## PROBLEM TO WORK ON:
Please count the lines in the entries below that include the word "from", and give only the number.

(Document images with source code)
Content starts

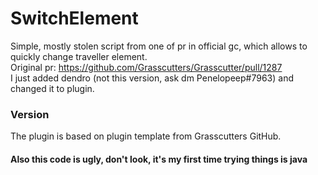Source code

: # SwitchElement
Simple, mostly stolen script from one of pr in official gc, which allows to quickly change traveller element.<br>
Original pr: https://github.com/Grasscutters/Grasscutter/pull/1287 <br>
I just added dendro (not this version, ask dm Penelopeep#7963) and changed it to plugin.

### Version
The plugin is based on plugin template from Grasscutters GitHub.

#### Also this code is ugly, don't look, it's my first time trying things is java
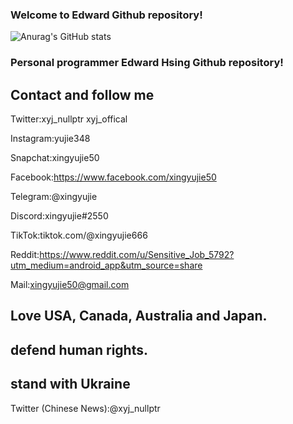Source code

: ### Welcome to Edward Github repository!
![Anurag's GitHub stats](https://github-readme-stats.vercel.app/api?username=xingyujie&show_icons=true&theme=radical)
### Personal programmer Edward Hsing Github repository!
## Contact and follow me
Twitter:xyj_nullptr xyj_offical

Instagram:yujie348 

Snapchat:xingyujie50 

Facebook:https://www.facebook.com/xingyujie50 

Telegram:@xingyujie 

Discord:xingyujie#2550 

TikTok:tiktok.com/@xingyujie666 

Reddit:https://www.reddit.com/u/Sensitive_Job_5792?utm_medium=android_app&utm_source=share 

Mail:xingyujie50@gmail.com

## Love USA, Canada, Australia and Japan. 
## defend human rights.
## stand with Ukraine 

Twitter (Chinese News):@xyj_nullptr
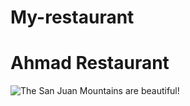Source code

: # My-restaurant
# Ahmad Restaurant 

![The San Juan Mountains are beautiful!](/assets/images/san-juan-mountains.jpg "San Juan Mountains")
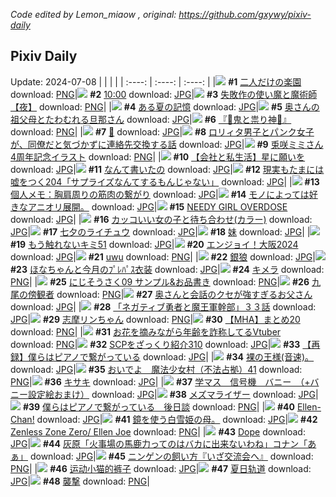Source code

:*Code edited by Lemon_miaow , original: https://github.com/gxywy/pixiv-daily*
## Pixiv Daily 
Update: 2024-07-08
|      |      |      |
| :----: | :----: | :----: |
|![](https://pximg.lemonmiaow.xyz/c/240x480/img-master/img/2024/07/06/00/00/33/120269913_p0_master1200.jpg) **#1** [二人だけの楽園](https://www.pixiv.net/artworks/120269913) download: [PNG](https://pximg.lemonmiaow.xyz/img-original/img/2024/07/06/00/00/33/120269913_p0.png)|![](https://pximg.lemonmiaow.xyz/c/240x480/img-master/img/2024/07/06/04/54/56/120275682_p0_master1200.jpg) **#2** [10:00](https://www.pixiv.net/artworks/120275682) download: [JPG](https://pximg.lemonmiaow.xyz/img-original/img/2024/07/06/04/54/56/120275682_p0.jpg)|![](https://pximg.lemonmiaow.xyz/c/240x480/img-master/img/2024/07/06/10/53/56/120280640_p0_master1200.jpg) **#3** [失敗作の使い魔と魔術師【夜】](https://www.pixiv.net/artworks/120280640) download: [PNG](https://pximg.lemonmiaow.xyz/img-original/img/2024/07/06/10/53/56/120280640_p0.png)|
|![](https://pximg.lemonmiaow.xyz/c/240x480/img-master/img/2024/07/07/00/00/33/120301131_p0_master1200.jpg) **#4** [ある夏の記憶](https://www.pixiv.net/artworks/120301131) download: [JPG](https://pximg.lemonmiaow.xyz/img-original/img/2024/07/07/00/00/33/120301131_p0.jpg)|![](https://pximg.lemonmiaow.xyz/c/240x480/img-master/img/2024/07/06/00/05/29/120270365_p0_master1200.jpg) **#5** [奥さんの祖父母とたわむれる旦那さん](https://www.pixiv.net/artworks/120270365) download: [JPG](https://pximg.lemonmiaow.xyz/img-original/img/2024/07/06/00/05/29/120270365_p0.jpg)|![](https://pximg.lemonmiaow.xyz/c/240x480/img-master/img/2024/07/07/16/28/51/120320695_p0_master1200.jpg) **#6** [『👹鬼と祟り神🐉』](https://www.pixiv.net/artworks/120320695) download: [PNG](https://pximg.lemonmiaow.xyz/img-original/img/2024/07/07/16/28/51/120320695_p0.png)|
|![](https://pximg.lemonmiaow.xyz/c/240x480/img-master/img/2024/07/06/00/00/35/120269925_p0_master1200.jpg) **#7** [🌸](https://www.pixiv.net/artworks/120269925) download: [JPG](https://pximg.lemonmiaow.xyz/img-original/img/2024/07/06/00/00/35/120269925_p0.jpg)|![](https://pximg.lemonmiaow.xyz/c/240x480/img-master/img/2024/07/06/12/01/23/120282017_p0_master1200.jpg) **#8** [ロリィタ男子とパンク女子が、同僚だと気づかずに連絡先交換する話](https://www.pixiv.net/artworks/120282017) download: [JPG](https://pximg.lemonmiaow.xyz/img-original/img/2024/07/06/12/01/23/120282017_p0.jpg)|![](https://pximg.lemonmiaow.xyz/c/240x480/img-master/img/2024/07/06/00/00/40/120269951_p0_master1200.jpg) **#9** [兎咲ミミさん4周年記念イラスト](https://www.pixiv.net/artworks/120269951) download: [PNG](https://pximg.lemonmiaow.xyz/img-original/img/2024/07/06/00/00/40/120269951_p0.png)|
|![](https://pximg.lemonmiaow.xyz/c/240x480/img-master/img/2024/07/07/17/03/52/120321580_p0_master1200.jpg) **#10** [【会社と私生活】星に願いを](https://www.pixiv.net/artworks/120321580) download: [JPG](https://pximg.lemonmiaow.xyz/img-original/img/2024/07/07/17/03/52/120321580_p0.jpg)|![](https://pximg.lemonmiaow.xyz/c/240x480/img-master/img/2024/07/07/07/30/02/120309579_p0_master1200.jpg) **#11** [なんて書いたの](https://www.pixiv.net/artworks/120309579) download: [JPG](https://pximg.lemonmiaow.xyz/img-original/img/2024/07/07/07/30/02/120309579_p0.jpg)|![](https://pximg.lemonmiaow.xyz/c/240x480/img-master/img/2024/07/07/20/26/35/120323122_p0_master1200.jpg) **#12** [現実もたまには嘘をつく204「サプライズなんてするもんじゃない」](https://www.pixiv.net/artworks/120323122) download: [JPG](https://pximg.lemonmiaow.xyz/img-original/img/2024/07/07/20/26/35/120323122_p0.jpg)|
|![](https://pximg.lemonmiaow.xyz/c/240x480/img-master/img/2024/07/06/06/00/12/120276432_p0_master1200.jpg) **#13** [個人メモ：胸肩周りの筋肉の繋がり](https://www.pixiv.net/artworks/120276432) download: [JPG](https://pximg.lemonmiaow.xyz/img-original/img/2024/07/06/06/00/12/120276432_p0.jpg)|![](https://pximg.lemonmiaow.xyz/c/240x480/img-master/img/2024/07/06/10/38/11/120280378_p0_master1200.jpg) **#14** [モノによっては好きなアニオリ展開。](https://www.pixiv.net/artworks/120280378) download: [JPG](https://pximg.lemonmiaow.xyz/img-original/img/2024/07/06/10/38/11/120280378_p0.jpg)|![](https://pximg.lemonmiaow.xyz/c/240x480/img-master/img/2024/07/07/00/00/46/120301178_p0_master1200.jpg) **#15** [NEEDY GIRL OVERDOSE](https://www.pixiv.net/artworks/120301178) download: [JPG](https://pximg.lemonmiaow.xyz/img-original/img/2024/07/07/00/00/46/120301178_p0.jpg)|
|![](https://pximg.lemonmiaow.xyz/c/240x480/img-master/img/2024/07/07/12/00/37/120314565_p0_master1200.jpg) **#16** [カッコいい女の子と待ち合わせ(カラー)](https://www.pixiv.net/artworks/120314565) download: [JPG](https://pximg.lemonmiaow.xyz/img-original/img/2024/07/07/12/00/37/120314565_p0.jpg)|![](https://pximg.lemonmiaow.xyz/c/240x480/img-master/img/2024/07/06/13/15/03/120283420_p0_master1200.jpg) **#17** [七夕のライチュウ](https://www.pixiv.net/artworks/120283420) download: [JPG](https://pximg.lemonmiaow.xyz/img-original/img/2024/07/06/13/15/03/120283420_p0.jpg)|![](https://pximg.lemonmiaow.xyz/c/240x480/img-master/img/2024/07/06/21/57/16/120296504_p0_master1200.jpg) **#18** [妹](https://www.pixiv.net/artworks/120296504) download: [JPG](https://pximg.lemonmiaow.xyz/img-original/img/2024/07/06/21/57/16/120296504_p0.jpg)|
|![](https://pximg.lemonmiaow.xyz/c/240x480/img-master/img/2024/07/06/00/02/51/120270198_p0_master1200.jpg) **#19** [もう触れないキミ51](https://www.pixiv.net/artworks/120270198) download: [JPG](https://pximg.lemonmiaow.xyz/img-original/img/2024/07/06/00/02/51/120270198_p0.jpg)|![](https://pximg.lemonmiaow.xyz/c/240x480/img-master/img/2024/07/06/00/00/27/120269874_p0_master1200.jpg) **#20** [エンジョイ！大阪2024](https://www.pixiv.net/artworks/120269874) download: [JPG](https://pximg.lemonmiaow.xyz/img-original/img/2024/07/06/00/00/27/120269874_p0.jpg)|![](https://pximg.lemonmiaow.xyz/c/240x480/img-master/img/2024/07/06/10/34/57/120280324_p0_master1200.jpg) **#21** [uwu](https://www.pixiv.net/artworks/120280324) download: [PNG](https://pximg.lemonmiaow.xyz/img-original/img/2024/07/06/10/34/57/120280324_p0.png)|
|![](https://pximg.lemonmiaow.xyz/c/240x480/img-master/img/2024/07/06/18/00/10/120289442_p0_master1200.jpg) **#22** [銀狼](https://www.pixiv.net/artworks/120289442) download: [JPG](https://pximg.lemonmiaow.xyz/img-original/img/2024/07/06/18/00/10/120289442_p0.jpg)|![](https://pximg.lemonmiaow.xyz/c/240x480/img-master/img/2024/07/07/18/01/19/120323269_p0_master1200.jpg) **#23** [ほなちゃんと今月のﾌﾟﾚﾊﾟｽ衣装](https://www.pixiv.net/artworks/120323269) download: [JPG](https://pximg.lemonmiaow.xyz/img-original/img/2024/07/07/18/01/19/120323269_p0.jpg)|![](https://pximg.lemonmiaow.xyz/c/240x480/img-master/img/2024/07/06/00/05/34/120270369_p0_master1200.jpg) **#24** [キメラ](https://www.pixiv.net/artworks/120270369) download: [PNG](https://pximg.lemonmiaow.xyz/img-original/img/2024/07/06/00/05/34/120270369_p0.png)|
|![](https://pximg.lemonmiaow.xyz/c/240x480/img-master/img/2024/07/06/14/20/45/120284663_p0_master1200.jpg) **#25** [にじそうさく09 サンプル&お品書き](https://www.pixiv.net/artworks/120284663) download: [PNG](https://pximg.lemonmiaow.xyz/img-original/img/2024/07/06/14/20/45/120284663_p0.png)|![](https://pximg.lemonmiaow.xyz/c/240x480/img-master/img/2024/07/06/00/00/12/120269824_p0_master1200.jpg) **#26** [九尾の傍観者](https://www.pixiv.net/artworks/120269824) download: [PNG](https://pximg.lemonmiaow.xyz/img-original/img/2024/07/06/00/00/12/120269824_p0.png)|![](https://pximg.lemonmiaow.xyz/c/240x480/img-master/img/2024/07/07/08/12/50/120301930_p0_master1200.jpg) **#27** [奥さんと会話のクセが強すぎるお父さん](https://www.pixiv.net/artworks/120301930) download: [JPG](https://pximg.lemonmiaow.xyz/img-original/img/2024/07/07/08/12/50/120301930_p0.jpg)|
|![](https://pximg.lemonmiaow.xyz/c/240x480/img-master/img/2024/07/06/18/03/39/120289666_p0_master1200.jpg) **#28** [「ネガティブ勇者と魔王軍幹部」３３話](https://www.pixiv.net/artworks/120289666) download: [JPG](https://pximg.lemonmiaow.xyz/img-original/img/2024/07/06/18/03/39/120289666_p0.jpg)|![](https://pximg.lemonmiaow.xyz/c/240x480/img-master/img/2024/07/06/00/01/30/120270074_p0_master1200.jpg) **#29** [志摩リンちゃん](https://www.pixiv.net/artworks/120270074) download: [PNG](https://pximg.lemonmiaow.xyz/img-original/img/2024/07/06/00/01/30/120270074_p0.png)|![](https://pximg.lemonmiaow.xyz/c/240x480/img-master/img/2024/07/07/13/48/08/120316972_p0_master1200.jpg) **#30** [【MHA】まとめ20](https://www.pixiv.net/artworks/120316972) download: [PNG](https://pximg.lemonmiaow.xyz/img-original/img/2024/07/07/13/48/08/120316972_p0.png)|
|![](https://pximg.lemonmiaow.xyz/c/240x480/img-master/img/2024/07/06/20/06/57/120293074_p0_master1200.jpg) **#31** [お花を摘みながら年齢を詐称してるVtuber](https://www.pixiv.net/artworks/120293074) download: [PNG](https://pximg.lemonmiaow.xyz/img-original/img/2024/07/06/20/06/57/120293074_p0.png)|![](https://pximg.lemonmiaow.xyz/c/240x480/img-master/img/2024/07/06/21/00/31/120294674_p0_master1200.jpg) **#32** [SCPをざっくり紹介310](https://www.pixiv.net/artworks/120294674) download: [JPG](https://pximg.lemonmiaow.xyz/img-original/img/2024/07/06/21/00/31/120294674_p0.jpg)|![](https://pximg.lemonmiaow.xyz/c/240x480/img-master/img/2024/07/06/00/52/27/120270342_p0_master1200.jpg) **#33** [【再録】僕らはピアノで繋がっている](https://www.pixiv.net/artworks/120270342) download: [JPG](https://pximg.lemonmiaow.xyz/img-original/img/2024/07/06/00/52/27/120270342_p0.jpg)|
|![](https://pximg.lemonmiaow.xyz/c/240x480/img-master/img/2024/07/06/12/02/36/120271016_p0_master1200.jpg) **#34** [裸の王様(音速)。](https://www.pixiv.net/artworks/120271016) download: [JPG](https://pximg.lemonmiaow.xyz/img-original/img/2024/07/06/12/02/36/120271016_p0.jpg)|![](https://pximg.lemonmiaow.xyz/c/240x480/img-master/img/2024/07/06/10/00/19/120279785_p0_master1200.jpg) **#35** [おいでよ　魔法少女村（不法占拠）41](https://www.pixiv.net/artworks/120279785) download: [PNG](https://pximg.lemonmiaow.xyz/img-original/img/2024/07/06/10/00/19/120279785_p0.png)|![](https://pximg.lemonmiaow.xyz/c/240x480/img-master/img/2024/07/06/00/00/31/120269903_p0_master1200.jpg) **#36** [キサキ](https://www.pixiv.net/artworks/120269903) download: [JPG](https://pximg.lemonmiaow.xyz/img-original/img/2024/07/06/00/00/31/120269903_p0.jpg)|
|![](https://pximg.lemonmiaow.xyz/c/240x480/img-master/img/2024/07/06/08/00/07/120278009_p0_master1200.jpg) **#37** [学マス　信号機　バニー　（+バニー設定絵おまけ）](https://www.pixiv.net/artworks/120278009) download: [JPG](https://pximg.lemonmiaow.xyz/img-original/img/2024/07/06/08/00/07/120278009_p0.jpg)|![](https://pximg.lemonmiaow.xyz/c/240x480/img-master/img/2024/07/07/14/50/54/120301139_p0_master1200.jpg) **#38** [メズマライザー](https://www.pixiv.net/artworks/120301139) download: [JPG](https://pximg.lemonmiaow.xyz/img-original/img/2024/07/07/14/50/54/120301139_p0.jpg)|![](https://pximg.lemonmiaow.xyz/c/240x480/img-master/img/2024/07/07/00/35/41/120301551_p0_master1200.jpg) **#39** [僕らはピアノで繋がっている　後日談](https://www.pixiv.net/artworks/120301551) download: [PNG](https://pximg.lemonmiaow.xyz/img-original/img/2024/07/07/00/35/41/120301551_p0.png)|
|![](https://pximg.lemonmiaow.xyz/c/240x480/img-master/img/2024/07/06/15/11/39/120285707_p0_master1200.jpg) **#40** [Ellen-Chan!](https://www.pixiv.net/artworks/120285707) download: [JPG](https://pximg.lemonmiaow.xyz/img-original/img/2024/07/06/15/11/39/120285707_p0.jpg)|![](https://pximg.lemonmiaow.xyz/c/240x480/img-master/img/2024/07/07/21/27/47/120330516_p0_master1200.jpg) **#41** [鏡を使う白雪姫の母。](https://www.pixiv.net/artworks/120330516) download: [JPG](https://pximg.lemonmiaow.xyz/img-original/img/2024/07/07/21/27/47/120330516_p0.jpg)|![](https://pximg.lemonmiaow.xyz/c/240x480/img-master/img/2024/07/06/15/10/25/120285678_p0_master1200.jpg) **#42** [Zenless Zone Zero/ Ellen Joe](https://www.pixiv.net/artworks/120285678) download: [PNG](https://pximg.lemonmiaow.xyz/img-original/img/2024/07/06/15/10/25/120285678_p0.png)|
|![](https://pximg.lemonmiaow.xyz/c/240x480/img-master/img/2024/07/07/00/00/27/120301120_p0_master1200.jpg) **#43** [Dope](https://www.pixiv.net/artworks/120301120) download: [JPG](https://pximg.lemonmiaow.xyz/img-original/img/2024/07/07/00/00/27/120301120_p0.jpg)|![](https://pximg.lemonmiaow.xyz/c/240x480/img-master/img/2024/07/06/17/55/16/120289285_p0_master1200.jpg) **#44** [灰原「火事場の馬鹿力ってのはバカに出来ないわね」コナン「あぁ」](https://www.pixiv.net/artworks/120289285) download: [JPG](https://pximg.lemonmiaow.xyz/img-original/img/2024/07/06/17/55/16/120289285_p0.jpg)|![](https://pximg.lemonmiaow.xyz/c/240x480/img-master/img/2024/07/07/12/00/10/120314493_p0_master1200.jpg) **#45** [ニンゲンの飼い方『いざ交流会へ』](https://www.pixiv.net/artworks/120314493) download: [PNG](https://pximg.lemonmiaow.xyz/img-original/img/2024/07/07/12/00/10/120314493_p0.png)|
|![](https://pximg.lemonmiaow.xyz/c/240x480/img-master/img/2024/07/07/15/16/36/120318914_p0_master1200.jpg) **#46** [运动小猫的裤子](https://www.pixiv.net/artworks/120318914) download: [JPG](https://pximg.lemonmiaow.xyz/img-original/img/2024/07/07/15/16/36/120318914_p0.jpg)|![](https://pximg.lemonmiaow.xyz/c/240x480/img-master/img/2024/07/06/00/55/41/120271935_p0_master1200.jpg) **#47** [夏日轨道](https://www.pixiv.net/artworks/120271935) download: [JPG](https://pximg.lemonmiaow.xyz/img-original/img/2024/07/06/00/55/41/120271935_p0.jpg)|![](https://pximg.lemonmiaow.xyz/c/240x480/img-master/img/2024/07/06/19/37/40/120292166_p0_master1200.jpg) **#48** [襲撃](https://www.pixiv.net/artworks/120292166) download: [PNG](https://pximg.lemonmiaow.xyz/img-original/img/2024/07/06/19/37/40/120292166_p0.png)|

Content ends

## WRITTEN RESPONSE:
2